On April 10, 2022, NASA chartered an Independent Review Board to review the overall architecture and technical concept for NASA’s Geospace Dynamics Constellation, or GDC – a mission to study how the giant magnetic bubble around Earth, the magnetosphere, interacts with Earth’s upper atmosphere.
NASA regularly uses such review boards to review strategic missions for robustness and to ensure maximum return on NASA’s investment.
GDC is a NASA Heliophysics mission that will observe the coupling between Earth’s magnetosphere and the ionosphere-thermosphere system – and how that coupled system responds to energy streaming in from the Sun and the rest of space. GDC will be the first mission to study these effects on a global scale by using a constellation of spacecraft that will allow for concurrent, multi-point observations.

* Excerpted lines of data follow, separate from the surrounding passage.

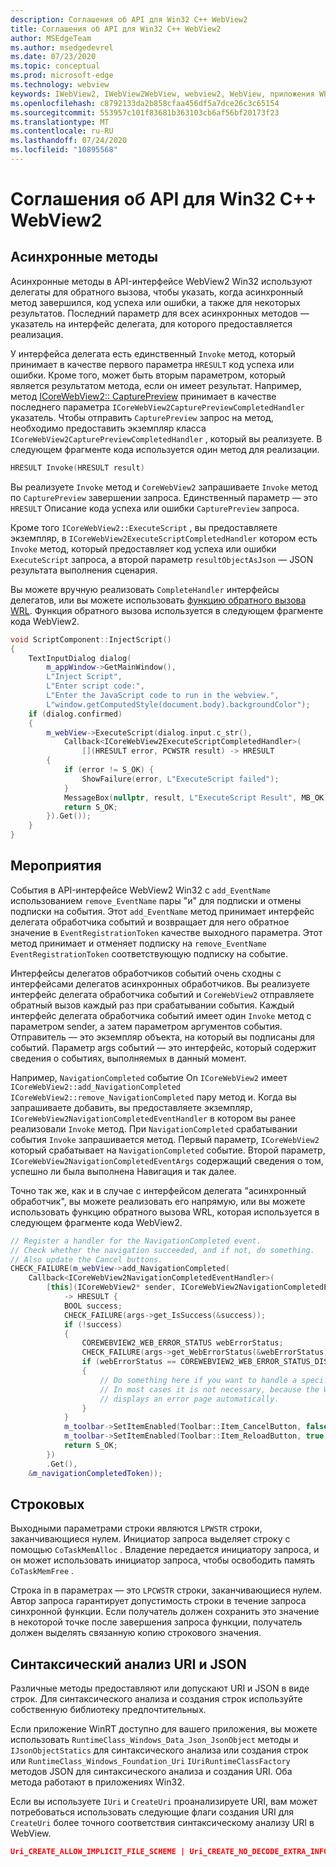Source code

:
 ```yaml
---
description: Соглашения об API для Win32 C++ WebView2
title: Соглашения об API для Win32 C++ WebView2
author: MSEdgeTeam
ms.author: msedgedevrel
ms.date: 07/23/2020
ms.topic: conceptual
ms.prod: microsoft-edge
ms.technology: webview
keywords: IWebView2, IWebView2WebView, webview2, WebView, приложения WPF, WPF, EDGE, ICoreWebView2, ICoreWebView2Host, элемент управления "браузер", HTML Edge
ms.openlocfilehash: c8792133da2b858cfaa456df5a7dce26c3c65154
ms.sourcegitcommit: 553957c101f83681b363103cb6af56bf20173f23
ms.translationtype: MT
ms.contentlocale: ru-RU
ms.lasthandoff: 07/24/2020
ms.locfileid: "10895568"
---
```

# Соглашения об API для Win32 C++ WebView2  

## Асинхронные методы  

Асинхронные методы в API-интерфейсе WebView2 Win32 используют делегаты для обратного вызова, чтобы указать, когда асинхронный метод завершился, код успеха или ошибки, а также для некоторых результатов.  Последний параметр для всех асинхронных методов — указатель на интерфейс делегата, для которого предоставляется реализация.  

У интерфейса делегата есть единственный `Invoke` метод, который принимает в качестве первого параметра `HRESULT` код успеха или ошибки.  Кроме того, может быть вторым параметром, который является результатом метода, если он имеет результат.  Например, метод [ICoreWebView2:: CapturePreview][Webview2ReferenceWin3209538Icorewebview2CapturePreview] принимает в качестве последнего параметра `ICoreWebView2CapturePreviewCompletedHandler` указатель.  Чтобы отправить `CapturePreview` запрос на метод, необходимо предоставить экземпляр класса `ICoreWebView2CapturePreviewCompletedHandler` , который вы реализуете.  В следующем фрагменте кода используется один метод для реализации.  

```cpp
HRESULT Invoke(HRESULT result)
```  

Вы реализуете `Invoke` метод и `CoreWebView2` запрашиваете `Invoke` метод по `CapturePreview` завершении запроса.  Единственный параметр — это `HRESULT` Описание кода успеха или ошибки `CapturePreview` запроса.  

Кроме того `ICoreWebView2::ExecuteScript` , вы предоставляете экземпляр, в `ICoreWebView2ExecuteScriptCompletedHandler` котором есть `Invoke` метод, который предоставляет код успеха или ошибки `ExecuteScript` запроса, а второй параметр `resultObjectAsJson` — JSON результата выполнения сценария.  

Вы можете вручную реализовать `CompleteHandler` интерфейсы делегатов, или вы можете использовать [функцию обратного вызова WRL][CppCxWrlCallbackFunction].  Функция обратного вызова используется в следующем фрагменте кода WebView2.  

```cpp
void ScriptComponent::InjectScript()
{
    TextInputDialog dialog(
        m_appWindow->GetMainWindow(),
        L"Inject Script",
        L"Enter script code:",
        L"Enter the JavaScript code to run in the webview.",
        L"window.getComputedStyle(document.body).backgroundColor");
    if (dialog.confirmed)
    {
        m_webView->ExecuteScript(dialog.input.c_str(),
            Callback<ICoreWebView2ExecuteScriptCompletedHandler>(
                [](HRESULT error, PCWSTR result) -> HRESULT
        {
            if (error != S_OK) {
                ShowFailure(error, L"ExecuteScript failed");
            }
            MessageBox(nullptr, result, L"ExecuteScript Result", MB_OK);
            return S_OK;
        }).Get());
    }
}
```  

## Мероприятия  

События в API-интерфейсе WebView2 Win32 с `add_EventName` использованием `remove_EventName` пары "и" для подписки и отмены подписки на события.  Этот `add_EventName` метод принимает интерфейс делегата обработчика событий и возвращает для него обратное значение в `EventRegistrationToken` качестве выходного параметра.  Этот метод принимает и отменяет подписку на `remove_EventName` `EventRegistrationToken` соответствующую подписку на событие.  

Интерфейсы делегатов обработчиков событий очень сходны с интерфейсами делегатов асинхронных обработчиков.  Вы реализуете интерфейс делегата обработчика событий и `CoreWebView2` отправляете обратный вызов каждый раз при срабатывании события.  Каждый интерфейс делегата обработчика событий имеет один `Invoke` метод с параметром sender, а затем параметром аргументов события.  Отправитель — это экземпляр объекта, на который вы подписаны для событий.  Параметр args событий — это интерфейс, который содержит сведения о событиях, выполняемых в данный момент.  

Например, `NavigationCompleted` событие On `ICoreWebView2` имеет `ICoreWebView2::add_NavigationCompleted` `ICoreWebView2::remove_NavigationCompleted` пару метод и.  Когда вы запрашиваете добавить, вы предоставляете экземпляр, `ICoreWebView2NavigationCompletedEventHandler` в котором вы ранее реализовали `Invoke` метод.  При `NavigationCompleted` срабатывании события `Invoke` запрашивается метод.  Первый параметр, `ICoreWebView2` который срабатывает на `NavigationCompleted` событие.  Второй параметр, `ICoreWebView2NavigationCompletedEventArgs` содержащий сведения о том, успешно ли была выполнена Навигация и так далее.  

Точно так же, как и в случае с интерфейсом делегата "асинхронный обработчик", вы можете реализовать его напрямую, или вы можете использовать функцию обратного вызова WRL, которая используется в следующем фрагменте кода WebView2.  

```cpp
// Register a handler for the NavigationCompleted event.
// Check whether the navigation succeeded, and if not, do something.
// Also update the Cancel buttons.
CHECK_FAILURE(m_webView->add_NavigationCompleted(
    Callback<ICoreWebView2NavigationCompletedEventHandler>(
        [this](ICoreWebView2* sender, ICoreWebView2NavigationCompletedEventArgs* args)
            -> HRESULT {
            BOOL success;
            CHECK_FAILURE(args->get_IsSuccess(&success));
            if (!success)
            {
                COREWEBVIEW2_WEB_ERROR_STATUS webErrorStatus;
                CHECK_FAILURE(args->get_WebErrorStatus(&webErrorStatus));
                if (webErrorStatus == COREWEBVIEW2_WEB_ERROR_STATUS_DISCONNECTED)
                {
                    // Do something here if you want to handle a specific error case.
                    // In most cases it is not necessary, because the WebView
                    // displays an error page automatically.
                }
            }
            m_toolbar->SetItemEnabled(Toolbar::Item_CancelButton, false);
            m_toolbar->SetItemEnabled(Toolbar::Item_ReloadButton, true);
            return S_OK;
        })
        .Get(),
    &m_navigationCompletedToken));
```  

## Строковых  

Выходными параметрами строки являются `LPWSTR` строки, заканчивающиеся нулем.  Инициатор запроса выделяет строку с помощью `CoTaskMemAlloc` .  Владение передается инициатору запроса, и он может использовать инициатор запроса, чтобы освободить память `CoTaskMemFree` .  

Строка in в параметрах — это `LPCWSTR` строки, заканчивающиеся нулем.  Автор запроса гарантирует допустимость строки в течение запроса синхронной функции.  Если получатель должен сохранить это значение в некоторой точке после завершения запроса функции, получатель должен выделять связанную копию строкового значения.  

## Синтаксический анализ URI и JSON  

Различные методы предоставляют или допускают URI и JSON в виде строк.  Для синтаксического анализа и создания строк используйте собственную библиотеку предпочтительных.  

Если приложение WinRT доступно для вашего приложения, вы можете использовать `RuntimeClass_Windows_Data_Json_JsonObject` методы и `IJsonObjectStatics` для синтаксического анализа или создания строк или `RuntimeClass_Windows_Foundation_Uri` `IUriRuntimeClassFactory` методов JSON для синтаксического анализа и создания URI.  Оба метода работают в приложениях Win32.  

Если вы используете `IUri` и `CreateUri` проанализируете URI, вам может потребоваться использовать следующие флаги создания URI для `CreateUri` более точного соответствия синтаксическому анализу URI в WebView.  

```json
Uri_CREATE_ALLOW_IMPLICIT_FILE_SCHEME | Uri_CREATE_NO_DECODE_EXTRA_INFO
```  

<!-- links -->  

[Webview2ReferenceWin3209538Icorewebview2CapturePreview]: ../reference/win32/0-9-538/icorewebview2.md#capturepreview "CapturePreview-Interface ICoreWebView2 | Документы Microsoft"  

[CppCxWrlCallbackFunction]: /cpp/cppcx/wrl/callback-function-wrl "Функция обратного вызова (WRL) | Документы Microsoft"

The Independent Review Board is tasked with providing an assessment and recommendations that maximize the probability of mission success – scientifically and technically – as well as how best to enhance the larger NASA heliophysics portfolio. The board comprises experts in relevant science, technical, and programmatic fields and is expected to produce a final report and conclude its work around August 2022. Orlando Figueroa, retired deputy center director for science and technology at NASA’s Goddard Space Flight Center in Greenbelt, Maryland, and Maura E. Hagan, professor emeritus of physics at Utah State University in Logan, Utah, were selected as co-chairs to lead the board and together offer decades of experience in ionosphere-thermosphere system research and NASA program leadership.